I think a lot of that decision will be dictated by the goals for your company. How much brand-building are you trying to accomplish?

Some customers (and retailers) have a negative stigma about a "clothing line" that still has the original tags left in garment. Some don't care at all.

So, you need to decide what's best for your company and products.


----------



## SeasonEnds (Sep 9, 2007)

TSC Apparel can do tags for American Apparel for .15 to .35 cents a shirt depending on the tag. Plus the tag its self which may be right around .40 depending on how you order it. That is next to nothing. I think its worth every penny.

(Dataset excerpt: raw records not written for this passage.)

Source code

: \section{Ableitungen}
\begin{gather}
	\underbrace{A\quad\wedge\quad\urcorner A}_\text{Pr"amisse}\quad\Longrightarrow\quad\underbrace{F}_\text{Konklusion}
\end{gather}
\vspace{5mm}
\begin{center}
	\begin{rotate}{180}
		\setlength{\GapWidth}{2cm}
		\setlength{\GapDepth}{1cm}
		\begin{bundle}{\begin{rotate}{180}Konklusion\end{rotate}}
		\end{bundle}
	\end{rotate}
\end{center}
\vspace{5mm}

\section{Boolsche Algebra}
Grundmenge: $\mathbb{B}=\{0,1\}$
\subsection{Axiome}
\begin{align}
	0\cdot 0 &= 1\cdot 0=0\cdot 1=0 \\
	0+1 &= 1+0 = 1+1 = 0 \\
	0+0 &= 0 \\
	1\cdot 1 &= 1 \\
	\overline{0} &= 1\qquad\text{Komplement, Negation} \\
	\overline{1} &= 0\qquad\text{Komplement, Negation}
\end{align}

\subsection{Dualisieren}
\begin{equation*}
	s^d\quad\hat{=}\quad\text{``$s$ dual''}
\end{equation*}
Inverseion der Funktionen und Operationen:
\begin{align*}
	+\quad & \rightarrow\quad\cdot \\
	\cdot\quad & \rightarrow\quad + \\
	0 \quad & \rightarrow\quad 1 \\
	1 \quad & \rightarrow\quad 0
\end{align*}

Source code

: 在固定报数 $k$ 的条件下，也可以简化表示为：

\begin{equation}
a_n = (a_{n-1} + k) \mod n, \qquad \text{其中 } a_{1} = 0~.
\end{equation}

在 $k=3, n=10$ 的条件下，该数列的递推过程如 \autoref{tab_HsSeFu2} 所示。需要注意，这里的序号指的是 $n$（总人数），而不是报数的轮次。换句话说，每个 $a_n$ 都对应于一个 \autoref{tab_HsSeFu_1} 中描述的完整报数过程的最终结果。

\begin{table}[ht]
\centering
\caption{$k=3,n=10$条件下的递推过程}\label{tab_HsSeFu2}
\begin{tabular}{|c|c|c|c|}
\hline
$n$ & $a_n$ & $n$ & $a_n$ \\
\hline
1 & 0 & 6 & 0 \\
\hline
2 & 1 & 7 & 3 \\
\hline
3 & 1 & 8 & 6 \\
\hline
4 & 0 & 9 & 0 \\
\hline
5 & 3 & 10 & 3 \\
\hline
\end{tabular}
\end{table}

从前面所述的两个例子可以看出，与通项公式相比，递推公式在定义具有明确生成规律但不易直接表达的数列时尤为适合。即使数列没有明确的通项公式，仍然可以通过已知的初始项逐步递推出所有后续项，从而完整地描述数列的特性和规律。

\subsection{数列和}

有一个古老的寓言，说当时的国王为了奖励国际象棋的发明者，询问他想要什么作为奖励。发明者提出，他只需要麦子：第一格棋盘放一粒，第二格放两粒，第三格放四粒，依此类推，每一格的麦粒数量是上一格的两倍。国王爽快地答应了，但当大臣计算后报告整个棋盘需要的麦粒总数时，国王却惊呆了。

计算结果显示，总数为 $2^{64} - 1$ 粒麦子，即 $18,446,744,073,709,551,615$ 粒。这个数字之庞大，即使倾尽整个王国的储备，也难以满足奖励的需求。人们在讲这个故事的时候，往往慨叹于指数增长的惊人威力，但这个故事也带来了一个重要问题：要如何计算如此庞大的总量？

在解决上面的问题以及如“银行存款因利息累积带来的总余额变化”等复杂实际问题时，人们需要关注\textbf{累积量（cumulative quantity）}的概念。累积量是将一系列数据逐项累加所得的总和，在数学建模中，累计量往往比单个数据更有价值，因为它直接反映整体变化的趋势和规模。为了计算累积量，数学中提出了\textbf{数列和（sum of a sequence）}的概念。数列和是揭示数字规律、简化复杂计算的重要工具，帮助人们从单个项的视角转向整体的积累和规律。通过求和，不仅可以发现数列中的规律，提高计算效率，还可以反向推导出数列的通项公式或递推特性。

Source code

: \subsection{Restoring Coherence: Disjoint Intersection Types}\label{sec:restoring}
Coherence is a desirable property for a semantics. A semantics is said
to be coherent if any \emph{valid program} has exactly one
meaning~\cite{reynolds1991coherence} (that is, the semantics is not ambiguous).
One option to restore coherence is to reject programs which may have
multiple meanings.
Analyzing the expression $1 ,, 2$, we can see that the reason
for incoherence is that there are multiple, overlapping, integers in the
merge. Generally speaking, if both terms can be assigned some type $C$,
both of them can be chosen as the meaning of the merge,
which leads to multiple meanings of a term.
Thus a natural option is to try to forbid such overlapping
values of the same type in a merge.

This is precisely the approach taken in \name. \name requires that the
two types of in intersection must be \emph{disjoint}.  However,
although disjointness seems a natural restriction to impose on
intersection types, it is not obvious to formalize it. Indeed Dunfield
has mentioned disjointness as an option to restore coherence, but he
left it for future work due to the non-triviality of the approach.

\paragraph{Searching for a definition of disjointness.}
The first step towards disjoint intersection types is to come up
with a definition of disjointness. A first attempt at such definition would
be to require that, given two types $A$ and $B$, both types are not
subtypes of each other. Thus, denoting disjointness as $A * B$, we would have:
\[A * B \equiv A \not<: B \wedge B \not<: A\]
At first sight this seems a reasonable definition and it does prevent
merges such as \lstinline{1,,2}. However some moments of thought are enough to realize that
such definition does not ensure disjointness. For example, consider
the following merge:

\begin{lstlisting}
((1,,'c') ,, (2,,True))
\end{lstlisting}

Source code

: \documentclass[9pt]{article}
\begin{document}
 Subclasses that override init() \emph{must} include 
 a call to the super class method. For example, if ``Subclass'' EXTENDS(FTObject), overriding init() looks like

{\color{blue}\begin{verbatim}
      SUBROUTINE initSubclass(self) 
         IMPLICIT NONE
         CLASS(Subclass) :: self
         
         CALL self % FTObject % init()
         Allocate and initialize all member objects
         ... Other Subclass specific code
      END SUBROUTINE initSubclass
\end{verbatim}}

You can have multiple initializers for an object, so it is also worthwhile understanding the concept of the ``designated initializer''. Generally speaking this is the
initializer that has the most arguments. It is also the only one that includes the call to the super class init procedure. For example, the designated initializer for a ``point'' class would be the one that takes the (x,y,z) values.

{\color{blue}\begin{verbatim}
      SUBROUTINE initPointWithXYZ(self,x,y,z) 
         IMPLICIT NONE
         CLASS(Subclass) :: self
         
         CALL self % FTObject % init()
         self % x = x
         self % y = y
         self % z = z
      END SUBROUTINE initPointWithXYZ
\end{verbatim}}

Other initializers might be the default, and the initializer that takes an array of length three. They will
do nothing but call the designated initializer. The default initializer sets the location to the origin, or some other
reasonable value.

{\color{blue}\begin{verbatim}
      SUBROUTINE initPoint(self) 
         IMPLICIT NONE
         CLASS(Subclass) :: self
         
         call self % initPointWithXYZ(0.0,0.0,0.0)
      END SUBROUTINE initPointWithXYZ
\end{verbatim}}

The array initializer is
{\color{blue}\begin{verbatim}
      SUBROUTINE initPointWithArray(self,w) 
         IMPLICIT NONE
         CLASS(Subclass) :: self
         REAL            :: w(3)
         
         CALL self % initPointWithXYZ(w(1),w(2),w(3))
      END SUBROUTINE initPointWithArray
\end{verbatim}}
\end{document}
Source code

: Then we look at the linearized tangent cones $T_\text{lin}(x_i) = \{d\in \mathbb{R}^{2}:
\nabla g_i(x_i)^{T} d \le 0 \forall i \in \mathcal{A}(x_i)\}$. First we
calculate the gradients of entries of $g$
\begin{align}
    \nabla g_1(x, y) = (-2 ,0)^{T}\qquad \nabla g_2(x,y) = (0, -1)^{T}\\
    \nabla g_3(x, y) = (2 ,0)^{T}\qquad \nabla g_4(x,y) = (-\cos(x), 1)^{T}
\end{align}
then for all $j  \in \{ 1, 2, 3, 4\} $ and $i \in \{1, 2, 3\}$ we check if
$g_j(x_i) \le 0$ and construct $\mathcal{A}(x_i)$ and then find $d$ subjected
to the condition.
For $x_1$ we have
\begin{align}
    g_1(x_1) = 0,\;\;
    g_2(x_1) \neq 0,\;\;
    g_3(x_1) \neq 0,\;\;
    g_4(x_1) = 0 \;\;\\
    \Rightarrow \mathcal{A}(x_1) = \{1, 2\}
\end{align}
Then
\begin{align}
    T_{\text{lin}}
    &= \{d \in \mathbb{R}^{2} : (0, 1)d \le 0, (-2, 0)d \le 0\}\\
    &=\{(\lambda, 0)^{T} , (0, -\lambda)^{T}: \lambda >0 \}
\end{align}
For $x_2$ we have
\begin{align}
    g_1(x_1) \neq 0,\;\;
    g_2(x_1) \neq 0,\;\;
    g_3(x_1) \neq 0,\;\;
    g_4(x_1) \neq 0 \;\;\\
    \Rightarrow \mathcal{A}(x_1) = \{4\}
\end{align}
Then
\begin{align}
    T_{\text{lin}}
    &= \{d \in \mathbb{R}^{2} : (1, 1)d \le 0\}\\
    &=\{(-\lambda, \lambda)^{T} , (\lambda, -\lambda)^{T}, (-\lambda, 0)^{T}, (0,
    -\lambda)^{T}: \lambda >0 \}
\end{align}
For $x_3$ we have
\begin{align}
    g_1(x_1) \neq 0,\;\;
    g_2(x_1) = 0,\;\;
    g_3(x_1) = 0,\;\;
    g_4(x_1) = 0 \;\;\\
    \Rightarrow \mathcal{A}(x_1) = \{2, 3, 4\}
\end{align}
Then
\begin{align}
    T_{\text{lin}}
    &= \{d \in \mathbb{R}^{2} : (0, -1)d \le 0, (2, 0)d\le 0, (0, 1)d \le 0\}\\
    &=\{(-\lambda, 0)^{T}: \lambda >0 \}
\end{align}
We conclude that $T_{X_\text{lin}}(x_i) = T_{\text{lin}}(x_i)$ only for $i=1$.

Just be careful of what your tag says!


----------



## tuan (Nov 11, 2006)

SeasonEnds said:


> TSC Apparel can do tags for American Apparel for .15 to .35 cents a shirt depending on the tag. Plus the tag its self which may be right around .40 depending on how you order it. That is next to nothing. I think its worth every penny. Just be careful of what your tag says!


Let me see if I understand you correctly. So the labor cost ranges from .15 to .35 per tag and the cost of the tag itself is .40, so it could be up to .75 per shirt total? What about doing the tag over or under the tape, what do most people prefer?


----------



## Comin'OutSwingin (Oct 28, 2005)

Yeah, you pretty much got it. Not a bad price for branding in my opinion.

I prefer under the tape. If you're going to do it, you might as well do it right.

It looks much more professional to me.


----------